== Records for processing ==
========

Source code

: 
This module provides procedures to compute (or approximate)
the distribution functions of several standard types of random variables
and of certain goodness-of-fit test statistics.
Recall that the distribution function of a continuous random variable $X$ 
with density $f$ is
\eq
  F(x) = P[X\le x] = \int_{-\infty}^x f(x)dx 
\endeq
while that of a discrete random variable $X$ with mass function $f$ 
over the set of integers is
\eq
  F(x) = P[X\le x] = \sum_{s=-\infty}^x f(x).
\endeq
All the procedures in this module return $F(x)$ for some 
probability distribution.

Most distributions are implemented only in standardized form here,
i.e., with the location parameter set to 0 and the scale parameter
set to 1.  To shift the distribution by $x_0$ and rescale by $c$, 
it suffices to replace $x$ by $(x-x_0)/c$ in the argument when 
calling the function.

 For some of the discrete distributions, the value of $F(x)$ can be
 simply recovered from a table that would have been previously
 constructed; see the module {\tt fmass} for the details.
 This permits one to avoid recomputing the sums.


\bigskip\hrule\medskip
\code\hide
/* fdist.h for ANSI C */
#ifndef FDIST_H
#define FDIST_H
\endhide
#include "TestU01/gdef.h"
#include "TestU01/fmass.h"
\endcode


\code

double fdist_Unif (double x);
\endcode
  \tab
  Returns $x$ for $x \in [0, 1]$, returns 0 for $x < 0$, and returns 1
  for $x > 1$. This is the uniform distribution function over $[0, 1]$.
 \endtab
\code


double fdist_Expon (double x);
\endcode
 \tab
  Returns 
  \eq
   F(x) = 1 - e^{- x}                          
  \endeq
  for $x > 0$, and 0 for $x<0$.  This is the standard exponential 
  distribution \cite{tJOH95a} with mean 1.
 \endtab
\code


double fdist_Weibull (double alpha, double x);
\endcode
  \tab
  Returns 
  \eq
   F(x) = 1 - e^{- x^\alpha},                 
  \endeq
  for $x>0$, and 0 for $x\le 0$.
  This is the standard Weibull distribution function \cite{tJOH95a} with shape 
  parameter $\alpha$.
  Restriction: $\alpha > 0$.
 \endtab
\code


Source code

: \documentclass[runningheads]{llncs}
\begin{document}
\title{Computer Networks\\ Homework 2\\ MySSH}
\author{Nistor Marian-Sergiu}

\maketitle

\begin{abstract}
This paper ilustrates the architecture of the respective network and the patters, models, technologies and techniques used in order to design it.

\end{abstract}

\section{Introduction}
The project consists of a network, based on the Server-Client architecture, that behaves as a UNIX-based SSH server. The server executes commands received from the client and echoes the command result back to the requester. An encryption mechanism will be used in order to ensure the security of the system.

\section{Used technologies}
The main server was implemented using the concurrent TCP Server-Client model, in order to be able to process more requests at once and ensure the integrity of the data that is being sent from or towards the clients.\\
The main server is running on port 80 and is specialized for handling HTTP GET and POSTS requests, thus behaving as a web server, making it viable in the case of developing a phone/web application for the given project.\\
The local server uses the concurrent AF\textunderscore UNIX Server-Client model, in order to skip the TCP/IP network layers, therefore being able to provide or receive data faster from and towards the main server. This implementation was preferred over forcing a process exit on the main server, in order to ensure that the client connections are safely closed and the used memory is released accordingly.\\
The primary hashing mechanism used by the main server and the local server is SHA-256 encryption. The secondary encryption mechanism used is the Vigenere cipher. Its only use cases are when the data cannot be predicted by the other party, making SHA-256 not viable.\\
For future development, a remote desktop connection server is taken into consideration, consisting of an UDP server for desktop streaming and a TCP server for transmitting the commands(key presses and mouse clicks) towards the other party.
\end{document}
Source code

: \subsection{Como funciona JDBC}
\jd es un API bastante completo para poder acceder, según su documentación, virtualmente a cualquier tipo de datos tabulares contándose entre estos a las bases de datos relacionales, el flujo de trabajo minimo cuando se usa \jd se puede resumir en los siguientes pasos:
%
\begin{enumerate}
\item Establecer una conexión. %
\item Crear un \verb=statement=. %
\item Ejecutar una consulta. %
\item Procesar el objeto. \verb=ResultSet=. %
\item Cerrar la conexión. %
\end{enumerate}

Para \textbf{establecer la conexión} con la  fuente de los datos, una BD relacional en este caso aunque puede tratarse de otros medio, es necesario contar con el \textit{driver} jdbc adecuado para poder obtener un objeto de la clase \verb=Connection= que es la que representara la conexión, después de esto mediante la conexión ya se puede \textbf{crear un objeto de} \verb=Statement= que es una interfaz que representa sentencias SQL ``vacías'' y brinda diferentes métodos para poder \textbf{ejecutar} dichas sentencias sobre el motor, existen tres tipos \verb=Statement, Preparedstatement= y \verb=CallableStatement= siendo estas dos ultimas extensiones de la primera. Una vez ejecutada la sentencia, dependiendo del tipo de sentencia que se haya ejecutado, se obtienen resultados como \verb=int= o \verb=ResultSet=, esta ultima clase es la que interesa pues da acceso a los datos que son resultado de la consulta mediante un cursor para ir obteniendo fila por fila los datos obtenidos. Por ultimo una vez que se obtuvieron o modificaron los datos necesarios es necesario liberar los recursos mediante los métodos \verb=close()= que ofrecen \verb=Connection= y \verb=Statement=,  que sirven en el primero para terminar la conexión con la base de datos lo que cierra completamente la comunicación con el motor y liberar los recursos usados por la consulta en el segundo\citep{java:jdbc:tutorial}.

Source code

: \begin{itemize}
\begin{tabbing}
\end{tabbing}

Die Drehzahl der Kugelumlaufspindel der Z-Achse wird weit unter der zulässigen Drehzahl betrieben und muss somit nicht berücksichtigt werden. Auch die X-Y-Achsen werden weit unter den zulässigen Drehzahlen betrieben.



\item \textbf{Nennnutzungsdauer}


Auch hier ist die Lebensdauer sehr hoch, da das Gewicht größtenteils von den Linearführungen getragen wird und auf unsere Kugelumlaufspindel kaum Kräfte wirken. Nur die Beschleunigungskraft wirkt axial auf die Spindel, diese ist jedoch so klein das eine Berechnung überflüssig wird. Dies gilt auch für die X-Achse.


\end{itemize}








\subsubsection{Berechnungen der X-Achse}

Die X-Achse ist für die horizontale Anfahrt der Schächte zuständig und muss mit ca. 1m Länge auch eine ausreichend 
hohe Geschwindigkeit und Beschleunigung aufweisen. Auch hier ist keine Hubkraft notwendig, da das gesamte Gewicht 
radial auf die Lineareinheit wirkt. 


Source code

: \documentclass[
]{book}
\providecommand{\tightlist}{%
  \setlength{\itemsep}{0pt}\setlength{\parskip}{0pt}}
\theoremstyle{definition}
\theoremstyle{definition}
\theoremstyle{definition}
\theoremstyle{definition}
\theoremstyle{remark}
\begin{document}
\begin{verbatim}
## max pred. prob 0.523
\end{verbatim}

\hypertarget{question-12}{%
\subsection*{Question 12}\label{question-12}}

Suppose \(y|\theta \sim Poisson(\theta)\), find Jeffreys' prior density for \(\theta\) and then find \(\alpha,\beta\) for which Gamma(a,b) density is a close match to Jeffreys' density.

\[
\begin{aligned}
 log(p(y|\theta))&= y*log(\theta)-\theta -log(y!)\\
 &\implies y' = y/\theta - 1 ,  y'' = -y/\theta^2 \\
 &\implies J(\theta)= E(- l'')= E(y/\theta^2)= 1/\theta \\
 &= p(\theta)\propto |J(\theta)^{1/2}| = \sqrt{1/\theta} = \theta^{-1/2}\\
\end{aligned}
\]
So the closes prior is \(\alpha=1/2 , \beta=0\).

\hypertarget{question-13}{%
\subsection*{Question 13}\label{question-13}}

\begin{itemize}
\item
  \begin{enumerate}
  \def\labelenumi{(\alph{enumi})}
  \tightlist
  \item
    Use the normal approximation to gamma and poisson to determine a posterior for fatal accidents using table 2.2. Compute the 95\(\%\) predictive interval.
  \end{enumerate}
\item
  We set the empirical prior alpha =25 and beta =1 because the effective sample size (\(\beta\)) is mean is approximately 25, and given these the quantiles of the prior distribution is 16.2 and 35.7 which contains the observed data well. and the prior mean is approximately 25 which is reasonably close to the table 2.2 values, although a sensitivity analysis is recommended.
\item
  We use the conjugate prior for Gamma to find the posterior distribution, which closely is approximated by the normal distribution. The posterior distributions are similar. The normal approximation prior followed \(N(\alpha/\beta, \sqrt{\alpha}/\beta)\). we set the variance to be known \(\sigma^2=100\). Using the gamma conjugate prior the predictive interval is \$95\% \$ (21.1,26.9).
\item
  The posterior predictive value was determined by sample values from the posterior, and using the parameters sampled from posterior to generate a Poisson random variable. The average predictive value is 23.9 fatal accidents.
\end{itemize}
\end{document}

========

== What the exercise asks ==
Scan the records for lines that hold "hypertarget", and reproduce each one you find.

== Task answer ==
\hypertarget{question-12}{%
\hypertarget{question-13}{%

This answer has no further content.